ENTRIES SHOWN START

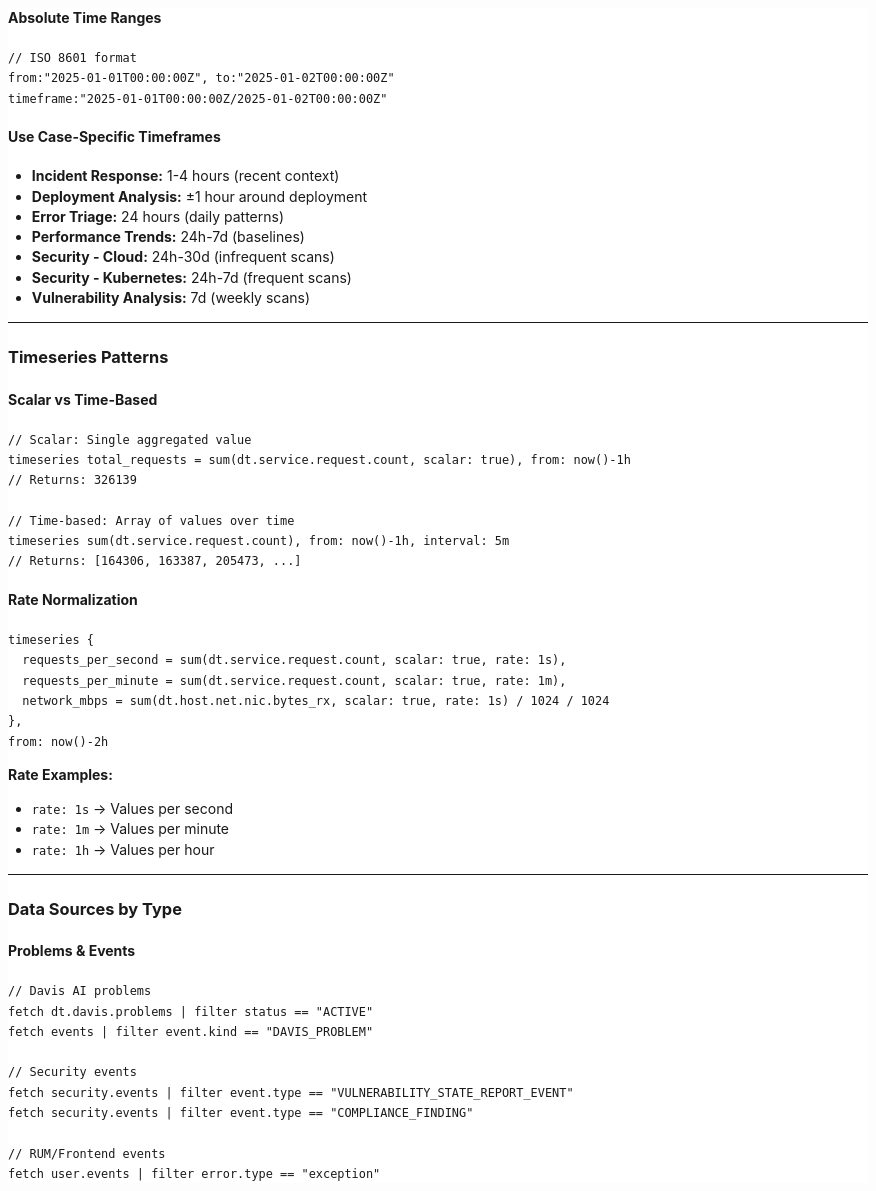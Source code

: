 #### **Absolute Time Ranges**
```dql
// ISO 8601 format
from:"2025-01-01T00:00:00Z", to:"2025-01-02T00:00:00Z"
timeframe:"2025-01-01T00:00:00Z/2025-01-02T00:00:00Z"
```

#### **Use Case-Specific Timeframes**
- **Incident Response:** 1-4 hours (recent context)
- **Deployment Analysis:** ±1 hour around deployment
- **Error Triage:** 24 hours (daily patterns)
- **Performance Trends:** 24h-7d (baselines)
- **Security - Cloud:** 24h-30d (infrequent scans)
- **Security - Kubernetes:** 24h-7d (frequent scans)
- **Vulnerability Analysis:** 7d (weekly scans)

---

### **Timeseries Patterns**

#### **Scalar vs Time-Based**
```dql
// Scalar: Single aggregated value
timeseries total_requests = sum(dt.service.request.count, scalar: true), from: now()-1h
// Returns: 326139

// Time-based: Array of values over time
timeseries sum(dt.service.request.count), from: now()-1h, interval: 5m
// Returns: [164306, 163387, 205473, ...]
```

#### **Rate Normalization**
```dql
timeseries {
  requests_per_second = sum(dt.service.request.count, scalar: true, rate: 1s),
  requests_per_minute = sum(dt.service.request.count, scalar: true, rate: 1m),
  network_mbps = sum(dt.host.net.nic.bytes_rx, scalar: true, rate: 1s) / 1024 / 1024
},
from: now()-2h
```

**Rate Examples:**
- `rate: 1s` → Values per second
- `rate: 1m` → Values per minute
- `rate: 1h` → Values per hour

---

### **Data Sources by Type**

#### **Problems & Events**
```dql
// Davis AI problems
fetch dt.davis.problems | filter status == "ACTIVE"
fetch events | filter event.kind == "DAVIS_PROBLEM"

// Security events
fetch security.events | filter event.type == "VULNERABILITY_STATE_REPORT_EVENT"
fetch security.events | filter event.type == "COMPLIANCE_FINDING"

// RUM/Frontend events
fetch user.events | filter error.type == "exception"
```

ENTRIES SHOWN END
ENTRIES SHOWN START

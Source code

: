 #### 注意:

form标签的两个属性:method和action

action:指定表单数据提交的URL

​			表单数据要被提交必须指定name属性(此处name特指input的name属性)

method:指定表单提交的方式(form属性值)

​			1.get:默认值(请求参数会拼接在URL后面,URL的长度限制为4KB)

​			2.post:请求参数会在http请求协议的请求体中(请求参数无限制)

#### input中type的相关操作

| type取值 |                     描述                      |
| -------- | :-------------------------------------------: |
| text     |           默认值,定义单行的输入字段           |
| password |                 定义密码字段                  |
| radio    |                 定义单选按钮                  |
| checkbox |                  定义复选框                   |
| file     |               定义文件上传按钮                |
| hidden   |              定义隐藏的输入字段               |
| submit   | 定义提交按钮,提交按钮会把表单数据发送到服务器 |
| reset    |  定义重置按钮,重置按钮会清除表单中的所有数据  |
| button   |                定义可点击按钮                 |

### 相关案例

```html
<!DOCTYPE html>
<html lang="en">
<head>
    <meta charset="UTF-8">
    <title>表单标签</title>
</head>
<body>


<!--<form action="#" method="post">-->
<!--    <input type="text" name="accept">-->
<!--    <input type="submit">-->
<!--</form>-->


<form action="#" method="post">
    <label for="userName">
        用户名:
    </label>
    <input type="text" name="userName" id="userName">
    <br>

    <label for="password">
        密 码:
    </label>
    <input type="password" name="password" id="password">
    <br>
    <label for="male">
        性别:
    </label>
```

ENTRIES SHOWN END

Copy out every line of the data where the word "true" occurs.

• COMPLETED EXERCISE:
timeseries total_requests = sum(dt.service.request.count, scalar: true), from: now()-1h
  requests_per_second = sum(dt.service.request.count, scalar: true, rate: 1s),
  requests_per_minute = sum(dt.service.request.count, scalar: true, rate: 1m),
  network_mbps = sum(dt.host.net.nic.bytes_rx, scalar: true, rate: 1s) / 1024 / 1024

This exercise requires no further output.